I left the auditorium, Lucien at my side, and when we stood on the steps of the hotel, I could see something had changed about Lucien too. He asked me if I wanted him to take me anywhere for lunch, or what else I wanted to do, but he couldn’t look me in the eyes, and I knew that, in his estimation, I had been humbled.
When I’d arrived, I had been a shining example of what he perhaps hoped to be; now he wasn’t so sure.
I mumbled something about taking the afternoon off. There was nothing I had to do, and I couldn’t face the glare of my colleagues, not yet.

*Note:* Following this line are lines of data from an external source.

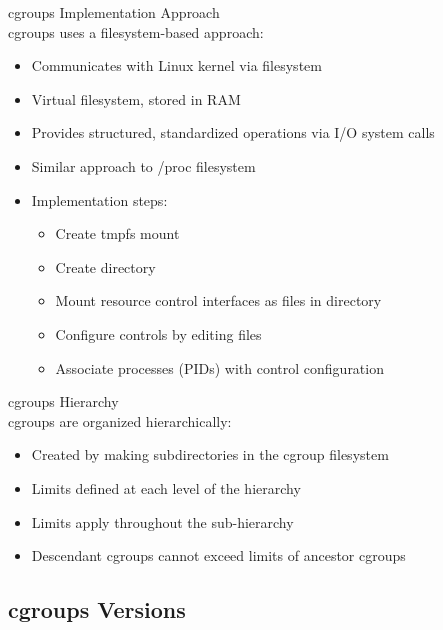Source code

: \begin{definition}{cgroups Implementation Approach}\\
    cgroups uses a filesystem-based approach:
    \begin{itemize}
        \item Communicates with Linux kernel via filesystem
        \item Virtual filesystem, stored in RAM
        \item Provides structured, standardized operations via I/O system calls
        \item Similar approach to /proc filesystem
        \item Implementation steps:
            \begin{itemize}
                \item Create tmpfs mount
                \item Create directory
                \item Mount resource control interfaces as files in directory
                \item Configure controls by editing files
                \item Associate processes (PIDs) with control configuration
            \end{itemize}
    \end{itemize}
\end{definition}

\begin{definition}{cgroups Hierarchy}\\
    cgroups are organized hierarchically:
    \begin{itemize}
        \item Created by making subdirectories in the cgroup filesystem
        \item Limits defined at each level of the hierarchy
        \item Limits apply throughout the sub-hierarchy
        \item Descendant cgroups cannot exceed limits of ancestor cgroups
    \end{itemize}
\end{definition}

\subsection{cgroups Versions}

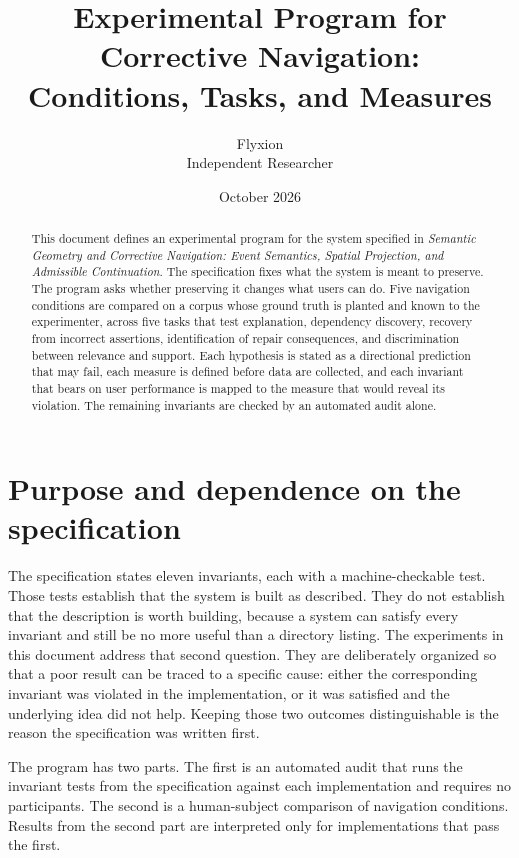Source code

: \documentclass[11pt]{article}
\title{Experimental Program for Corrective Navigation:\\
Conditions, Tasks, and Measures}
\author{Flyxion\\Independent Researcher}
\date{October 2026}
\theoremstyle{definition}
\begin{document}
\maketitle

\begin{abstract}
\noindent
This document defines an experimental program for the system specified in \emph{Semantic Geometry and Corrective Navigation: Event Semantics, Spatial Projection, and Admissible Continuation}. The specification fixes what the system is meant to preserve. The program asks whether preserving it changes what users can do. Five navigation conditions are compared on a corpus whose ground truth is planted and known to the experimenter, across five tasks that test explanation, dependency discovery, recovery from incorrect assertions, identification of repair consequences, and discrimination between relevance and support. Each hypothesis is stated as a directional prediction that may fail, each measure is defined before data are collected, and each invariant that bears on user performance is mapped to the measure that would reveal its violation. The remaining invariants are checked by an automated audit alone.
\end{abstract}

\section{Purpose and dependence on the specification}

The specification states eleven invariants, each with a machine-checkable test. Those tests establish that the system is built as described. They do not establish that the description is worth building, because a system can satisfy every invariant and still be no more useful than a directory listing. The experiments in this document address that second question. They are deliberately organized so that a poor result can be traced to a specific cause: either the corresponding invariant was violated in the implementation, or it was satisfied and the underlying idea did not help. Keeping those two outcomes distinguishable is the reason the specification was written first.

The program has two parts. The first is an automated audit that runs the invariant tests from the specification against each implementation and requires no participants. The second is a human-subject comparison of navigation conditions. Results from the second part are interpreted only for implementations that pass the first.
\end{document}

Lucien offered to arrange a car for me to look round the city. I began to refuse and then something slipped into my mind, and I accepted the offer.
Half an hour later, I sat in the back of a comfortable Citroën, heading for Saint-Germain-en-Laye.
My driver spoke no English, so we fell into silence.
As we pulled up the hill into the town, I had a sudden urge to be alone, not be tailed all day.
‘
Il y a une gare ici?
’ I asked the driver.
He said something fast that I took to mean there was at least one station, and so I had him drop me off, and sent him back into town, presumably to take the afternoon off too.
Did I know what I was doing?
Perhaps I did. I’m not sure, in all honesty, what took me there, but it was one of those times when you feel impelled to do something, to act your way through a scene or two of your life that has already been written for you. You find yourself walking somewhere almost without thinking, as if unseen forces have a hold of you. Or maybe you do know what you’re doing, deep down, but it’s so buried in your unconscious that it feels automatic.
Within minutes, I was in the park beside the chateau. The building itself hadn’t changed, but outside there were small signs to show it had returned to its former role as the Musée des Antiquités.
Briefly, I remembered the Major, and his passion for the ivory Venus. I remembered old Monsieur Dronne and wondered if he was happily taking care of ‘his museum’ once more, but my mind was on something else, and I found myself heading for the edge of the park overlooking the valley, the river, towards the city.